余談ですが、絵師さんの後書きでおーいお茶噴きました。ラ イ オ ネ ル さ ん … !
花園のエミリー 鉄球姫エミリー第三幕
[著]八薙 玉造 [絵]瀬之本 久史 このままでは皆を護る事はできない…そう悟ったエミリーは、かつて彼女の命を狙い、大切な人たちを奪い去ったグレンの父・ノーフォーク公ジョゼフと直接対決することを決意。僅かな供を引き連れ、敵地に侵入したエミリーは諸侯を王宮に集め、王位の完全な返還を提案するが… |
とりあえず、真っ先にひとこと。
「2巻の展開が生ぬるい。がっかりだ」とか思ってる人は
今すぐ書店に行って買ってくるといいですよ?
…今回は本気で……凄いです。作者本領発揮しすぎです。
ノーフォーク公との形の上での和解、弟王ガスパールとの姉弟関係改善、そしてエミリーの完全な王位返上……と物語が希望に向かって動き出す……と思ったらラストで盛大なちゃぶだい返し。

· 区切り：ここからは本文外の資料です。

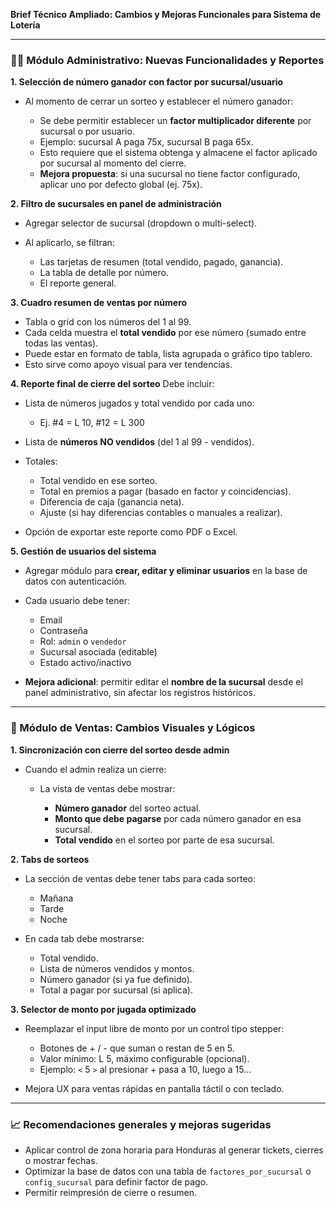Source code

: **Brief Técnico Ampliado: Cambios y Mejoras Funcionales para Sistema de Lotería**

---

### 👷‍♂️ Módulo Administrativo: Nuevas Funcionalidades y Reportes

**1. Selección de número ganador con factor por sucursal/usuario**

* Al momento de cerrar un sorteo y establecer el número ganador:

  * Se debe permitir establecer un **factor multiplicador diferente** por sucursal o por usuario.
  * Ejemplo: sucursal A paga 75x, sucursal B paga 65x.
  * Esto requiere que el sistema obtenga y almacene el factor aplicado por sucursal al momento del cierre.
  * **Mejora propuesta**: si una sucursal no tiene factor configurado, aplicar uno por defecto global (ej. 75x).

**2. Filtro de sucursales en panel de administración**

* Agregar selector de sucursal (dropdown o multi-select).
* Al aplicarlo, se filtran:

  * Las tarjetas de resumen (total vendido, pagado, ganancia).
  * La tabla de detalle por número.
  * El reporte general.

**3. Cuadro resumen de ventas por número**

* Tabla o grid con los números del 1 al 99.
* Cada celda muestra el **total vendido** por ese número (sumado entre todas las ventas).
* Puede estar en formato de tabla, lista agrupada o gráfico tipo tablero.
* Esto sirve como apoyo visual para ver tendencias.

**4. Reporte final de cierre del sorteo**
Debe incluir:

* Lista de números jugados y total vendido por cada uno:

  * Ej. #4 = L 10, #12 = L 300
* Lista de **números NO vendidos** (del 1 al 99 - vendidos).
* Totales:

  * Total vendido en ese sorteo.
  * Total en premios a pagar (basado en factor y coincidencias).
  * Diferencia de caja (ganancia neta).
  * Ajuste (si hay diferencias contables o manuales a realizar).
* Opción de exportar este reporte como PDF o Excel.

**5. Gestión de usuarios del sistema**

* Agregar módulo para **crear, editar y eliminar usuarios** en la base de datos con autenticación.
* Cada usuario debe tener:

  * Email
  * Contraseña
  * Rol: `admin` o `vendedor`
  * Sucursal asociada (editable)
  * Estado activo/inactivo
* **Mejora adicional**: permitir editar el **nombre de la sucursal** desde el panel administrativo, sin afectar los registros históricos.

---

### 🚀 Módulo de Ventas: Cambios Visuales y Lógicos

**1. Sincronización con cierre del sorteo desde admin**

* Cuando el admin realiza un cierre:

  * La vista de ventas debe mostrar:

    * **Número ganador** del sorteo actual.
    * **Monto que debe pagarse** por cada número ganador en esa sucursal.
    * **Total vendido** en el sorteo por parte de esa sucursal.

**2. Tabs de sorteos**

* La sección de ventas debe tener tabs para cada sorteo:

  * Mañana
  * Tarde
  * Noche
* En cada tab debe mostrarse:

  * Total vendido.
  * Lista de números vendidos y montos.
  * Número ganador (si ya fue definido).
  * Total a pagar por sucursal (si aplica).

**3. Selector de monto por jugada optimizado**

* Reemplazar el input libre de monto por un control tipo stepper:

  * Botones de + / - que suman o restan de 5 en 5.
  * Valor mínimo: L 5, máximo configurable (opcional).
  * Ejemplo: `<` 5 `>` al presionar + pasa a 10, luego a 15...
* Mejora UX para ventas rápidas en pantalla táctil o con teclado.

---

### 📈 Recomendaciones generales y mejoras sugeridas

* Aplicar control de zona horaria para Honduras al generar tickets, cierres o mostrar fechas.
* Optimizar la base de datos con una tabla de `factores_por_sucursal` o `config_sucursal` para definir factor de pago.
* Permitir reimpresión de cierre o resumen.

1巻での容赦ない展開とは打って変わって2巻・3巻で描かれてきた展開は全てこのエピローグで全部叩き壊す(←ネタバレ)為の布石だったと言う訳なのですね。あんまりにもあっさりと語られるのであやうく見落としそうになりましたがまさか物語最後の1行だけで今までの努力を全部無に返すとは…なんという容赦のない物語だろう。そしてなんて悪趣味なんだこの作者!(※最大級の褒め言葉です)
とにかく3巻終盤までの希望に満ちた展開が、とても幸せそうに見えるだけにラストのどんでん返しの威力が絶大すぎる。仲の良さそうなエミリーとガスパールの姉弟の姿も、愛憎を経て今までのような「憧れ」ではない、等身大の父親の姿を漸く見ることが出来るようになったグレン親子の関係も、そして「もう誰も大切な人を失いたくない」と懇願するエミリーの姿も、全てが痛い。全てが良い方向に向かっていたと思えるだけに。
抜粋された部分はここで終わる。